Could you extract every entry below and reproduce it exactly?

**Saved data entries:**
============================================================
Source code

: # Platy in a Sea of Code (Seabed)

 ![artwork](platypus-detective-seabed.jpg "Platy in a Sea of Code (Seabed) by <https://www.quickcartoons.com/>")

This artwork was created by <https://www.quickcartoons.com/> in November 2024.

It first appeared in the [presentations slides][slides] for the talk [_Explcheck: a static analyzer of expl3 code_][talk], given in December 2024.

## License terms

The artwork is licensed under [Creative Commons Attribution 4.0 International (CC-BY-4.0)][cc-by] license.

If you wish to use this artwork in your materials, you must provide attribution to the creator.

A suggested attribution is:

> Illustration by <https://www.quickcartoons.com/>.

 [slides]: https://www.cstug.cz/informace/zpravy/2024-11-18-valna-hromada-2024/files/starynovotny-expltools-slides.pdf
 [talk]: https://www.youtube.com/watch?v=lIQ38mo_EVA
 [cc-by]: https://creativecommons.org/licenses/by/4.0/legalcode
============================================================
**Response to the task:**
Source code

: # Platy in a Sea of Code (Seabed)

 ![artwork](platypus-detective-seabed.jpg "Platy in a Sea of Code (Seabed) by <https://www.quickcartoons.com/>")

This artwork was created by <https://www.quickcartoons.com/> in November 2024.

It first appeared in the [presentations slides][slides] for the talk [_Explcheck: a static analyzer of expl3 code_][talk], given in December 2024.

## License terms

The artwork is licensed under [Creative Commons Attribution 4.0 International (CC-BY-4.0)][cc-by] license.

If you wish to use this artwork in your materials, you must provide attribution to the creator.

A suggested attribution is:

> Illustration by <https://www.quickcartoons.com/>.

 [slides]: https://www.cstug.cz/informace/zpravy/2024-11-18-valna-hromada-2024/files/starynovotny-expltools-slides.pdf
 [talk]: https://www.youtube.com/watch?v=lIQ38mo_EVA
 [cc-by]: https://creativecommons.org/licenses/by/4.0/legalcode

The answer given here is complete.